Per questo successo il Senato decretò il meritato trionfo a Marco Valerio Corvo (consul ex senatus consulto triumphauit). Il trionfo nella Roma antica rappresentava il massimo onore tributato con una cerimonia solenne al generale che avesse conseguito un’importante vittoria. Furono i consoli Tito Veturio e Spurio Postumio ad essere incaricati di portare a termine la guerra contro i Sidicini, anticipando i desideri del popolo e per rendere un servizio ai plebei, presentarono la proposta di insediare una colonia a Cales (de colonia deducenda Cales rettulerunt). Per questa iniziativa, il Senato decise di inviare 2500 uomini ed elesse un triumvirato formato da Cesone Duilio, Tito Quinzio e Marco Fabio con il compito di fondare il possedimento e di assegnare la terra (factoque senatus consulto ut duo milia quingenti homines eo scriberentur, tres uiros coloniae deducendae agroque diuidundo creauerunt K. Duillium T. Quinctium M. Fabium). Abbandonata dai Romani dopo la sconfitta delle Forche Caudine, Cales fu riconquistata nel 315 a. C.

Durante la terza guerra sannitica (298-290 a.C.), il suo territorio fu devastato (Tito Livio, X, 29); la città fu poi scelta come sede di una delle quattro questure decretate dal Senato Romano nel 267 a. C. e a quel periodo risale la coniazione delle monete con legenda Caleno.
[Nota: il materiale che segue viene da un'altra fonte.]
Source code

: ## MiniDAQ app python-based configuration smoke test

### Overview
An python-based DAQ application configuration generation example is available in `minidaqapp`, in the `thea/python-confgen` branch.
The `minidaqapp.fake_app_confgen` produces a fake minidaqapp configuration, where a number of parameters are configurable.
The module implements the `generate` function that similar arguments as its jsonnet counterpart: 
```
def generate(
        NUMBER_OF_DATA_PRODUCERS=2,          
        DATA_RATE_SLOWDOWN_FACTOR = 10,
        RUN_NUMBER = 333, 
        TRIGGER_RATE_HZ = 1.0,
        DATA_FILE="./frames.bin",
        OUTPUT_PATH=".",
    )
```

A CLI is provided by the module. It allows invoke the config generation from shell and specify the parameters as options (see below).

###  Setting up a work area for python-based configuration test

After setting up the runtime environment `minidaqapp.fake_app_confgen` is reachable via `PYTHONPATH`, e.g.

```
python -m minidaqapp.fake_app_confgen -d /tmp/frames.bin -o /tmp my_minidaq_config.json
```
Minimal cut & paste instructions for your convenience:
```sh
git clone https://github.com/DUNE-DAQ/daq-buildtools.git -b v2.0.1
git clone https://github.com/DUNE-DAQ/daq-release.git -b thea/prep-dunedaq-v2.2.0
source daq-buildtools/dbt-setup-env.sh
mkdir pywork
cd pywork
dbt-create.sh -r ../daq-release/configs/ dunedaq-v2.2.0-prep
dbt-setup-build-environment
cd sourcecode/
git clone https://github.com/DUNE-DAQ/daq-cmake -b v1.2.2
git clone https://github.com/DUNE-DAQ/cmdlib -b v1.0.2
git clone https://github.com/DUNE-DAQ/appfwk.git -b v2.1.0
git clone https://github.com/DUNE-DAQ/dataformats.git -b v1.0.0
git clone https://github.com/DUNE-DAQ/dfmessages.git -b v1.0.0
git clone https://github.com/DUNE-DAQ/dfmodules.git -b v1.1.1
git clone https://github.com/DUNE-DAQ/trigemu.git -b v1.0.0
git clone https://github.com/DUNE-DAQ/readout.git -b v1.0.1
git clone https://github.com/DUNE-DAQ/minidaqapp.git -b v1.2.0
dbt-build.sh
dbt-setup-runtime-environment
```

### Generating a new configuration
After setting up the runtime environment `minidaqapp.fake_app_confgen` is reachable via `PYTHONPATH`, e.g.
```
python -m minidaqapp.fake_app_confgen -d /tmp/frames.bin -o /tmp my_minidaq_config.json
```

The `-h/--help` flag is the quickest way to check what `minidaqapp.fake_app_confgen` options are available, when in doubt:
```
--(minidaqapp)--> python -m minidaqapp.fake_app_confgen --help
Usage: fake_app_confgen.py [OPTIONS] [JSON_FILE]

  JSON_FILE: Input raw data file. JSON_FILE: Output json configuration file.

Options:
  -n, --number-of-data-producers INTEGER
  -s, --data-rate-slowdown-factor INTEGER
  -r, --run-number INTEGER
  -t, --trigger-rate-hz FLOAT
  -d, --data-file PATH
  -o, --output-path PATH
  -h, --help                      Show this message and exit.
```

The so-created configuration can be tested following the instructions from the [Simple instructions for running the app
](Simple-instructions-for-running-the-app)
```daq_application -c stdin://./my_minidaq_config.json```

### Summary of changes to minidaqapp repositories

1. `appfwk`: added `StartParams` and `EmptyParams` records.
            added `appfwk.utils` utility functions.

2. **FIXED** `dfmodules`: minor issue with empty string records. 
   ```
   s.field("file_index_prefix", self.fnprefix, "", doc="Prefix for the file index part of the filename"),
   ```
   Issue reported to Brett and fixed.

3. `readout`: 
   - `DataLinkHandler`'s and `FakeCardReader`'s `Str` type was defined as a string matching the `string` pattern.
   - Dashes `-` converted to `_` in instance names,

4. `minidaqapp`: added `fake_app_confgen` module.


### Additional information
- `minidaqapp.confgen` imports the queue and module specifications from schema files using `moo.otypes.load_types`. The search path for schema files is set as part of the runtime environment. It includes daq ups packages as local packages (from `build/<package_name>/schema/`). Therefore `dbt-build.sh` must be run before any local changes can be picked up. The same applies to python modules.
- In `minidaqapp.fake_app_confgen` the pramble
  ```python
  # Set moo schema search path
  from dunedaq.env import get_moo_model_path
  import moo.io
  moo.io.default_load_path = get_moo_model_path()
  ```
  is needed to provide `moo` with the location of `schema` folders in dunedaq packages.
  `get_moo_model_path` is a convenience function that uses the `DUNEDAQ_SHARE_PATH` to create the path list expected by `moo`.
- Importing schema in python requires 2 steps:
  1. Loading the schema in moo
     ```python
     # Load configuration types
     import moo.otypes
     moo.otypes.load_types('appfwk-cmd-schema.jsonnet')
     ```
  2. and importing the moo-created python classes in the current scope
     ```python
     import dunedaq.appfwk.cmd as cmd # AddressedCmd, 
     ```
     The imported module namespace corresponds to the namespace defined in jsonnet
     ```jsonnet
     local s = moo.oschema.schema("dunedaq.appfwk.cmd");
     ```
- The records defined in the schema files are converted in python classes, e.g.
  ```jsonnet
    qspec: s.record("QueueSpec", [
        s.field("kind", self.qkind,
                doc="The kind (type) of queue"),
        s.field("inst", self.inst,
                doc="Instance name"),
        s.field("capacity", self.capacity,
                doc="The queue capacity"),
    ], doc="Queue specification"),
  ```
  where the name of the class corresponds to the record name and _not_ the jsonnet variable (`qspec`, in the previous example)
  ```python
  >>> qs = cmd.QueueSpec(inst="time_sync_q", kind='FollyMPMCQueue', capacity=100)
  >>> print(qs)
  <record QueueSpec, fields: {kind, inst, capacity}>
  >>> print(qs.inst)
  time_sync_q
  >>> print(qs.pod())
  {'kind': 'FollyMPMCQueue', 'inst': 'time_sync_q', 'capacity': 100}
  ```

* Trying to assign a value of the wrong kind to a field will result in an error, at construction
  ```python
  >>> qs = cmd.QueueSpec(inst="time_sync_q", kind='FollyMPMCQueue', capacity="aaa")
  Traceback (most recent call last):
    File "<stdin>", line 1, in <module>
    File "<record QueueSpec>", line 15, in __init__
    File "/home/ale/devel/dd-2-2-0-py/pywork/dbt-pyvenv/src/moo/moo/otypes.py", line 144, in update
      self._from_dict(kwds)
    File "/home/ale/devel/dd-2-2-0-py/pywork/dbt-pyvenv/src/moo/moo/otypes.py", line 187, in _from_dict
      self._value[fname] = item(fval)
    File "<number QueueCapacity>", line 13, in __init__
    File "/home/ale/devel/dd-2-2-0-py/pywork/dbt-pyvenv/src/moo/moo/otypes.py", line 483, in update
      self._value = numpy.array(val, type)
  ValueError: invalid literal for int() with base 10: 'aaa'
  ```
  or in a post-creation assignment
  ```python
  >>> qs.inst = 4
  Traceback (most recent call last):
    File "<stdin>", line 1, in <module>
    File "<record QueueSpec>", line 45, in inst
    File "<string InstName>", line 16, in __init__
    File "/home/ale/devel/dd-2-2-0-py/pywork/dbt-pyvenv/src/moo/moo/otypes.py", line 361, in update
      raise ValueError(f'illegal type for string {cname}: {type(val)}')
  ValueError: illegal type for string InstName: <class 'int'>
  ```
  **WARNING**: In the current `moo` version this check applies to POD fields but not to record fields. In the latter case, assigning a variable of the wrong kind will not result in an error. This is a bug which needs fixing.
La città fu nuovamente devastata ad opera di Annibale durante la seconda guerra punica (Tito Livio, XXII, 13; nel corso della stessa guerra, nel 209 a.C., fu una delle dodici colonie che si rifiutò di fornire aiuti a Roma (Tito Livio, XXVII, 9, 10): “Erano allora trenta le colonie del popolo romano. Dodici di queste, avendo tutte i loro ambasciatori a Roma, negarono ai consoli di poter dare né soldati né denaro. Furono queste Ardea, Nepete, Sutrio, Alba, Carseole, Cora, Suessa, Circello, Sezia, Cales, Narnia, Interamna (Triginta tum coloniae populi romani erant; ex iis duodecim, cum omnia legationes Romae essent, negaverunt consulibus esse unde milites pecuniamque darent. Eae fuere Ardea, Nepete, Sutrium, Alba, Carseoli, Sora, Suessa, Circeii, Setia, Cales Narnia, Interamna).

Per questo motivo Cales fu punita cinque anni dopo, con l’imposizione di pesanti tributi e la perdita della relativa autonomia di cui aveva goduto (Tito Livio, XXIX, 15, 37): “Decretarono che i consoli chiamassero a Roma i magistrati e dieci dei principali cittadini di Ardea, Nepete, Sutrio, Alba, Carseole, Cora, Suessa, Circello, Sezia, Cales, Narnia, Interamna[…] comandassero loro che ciascuna desse duplicato il numero di quel più di soldati, che avevano dato al popolo romano dal giorno che il nemico avesse posto piede in Italia, nonché centoventi cavalieri (decreverunt ut consules magistratus denosque principes Ardea, Nepete, Sutrium, Alba, Carseoli, Sora, Suessa, Circeii, Setia, Cales Narnia, Interamna[…] Romam excirent; iis impararent quantum quaeque earum coloniarum militum plurimo dedisset populo Romano ex quos hostes in Italia essent, duplicatum eius summae numerum peditum daret et equites centenos vicenos).

Nel Foro di Cales, furono inoltre messi a morte i maggiorenti di Capua, rei della defezione ad Annibale della loro città.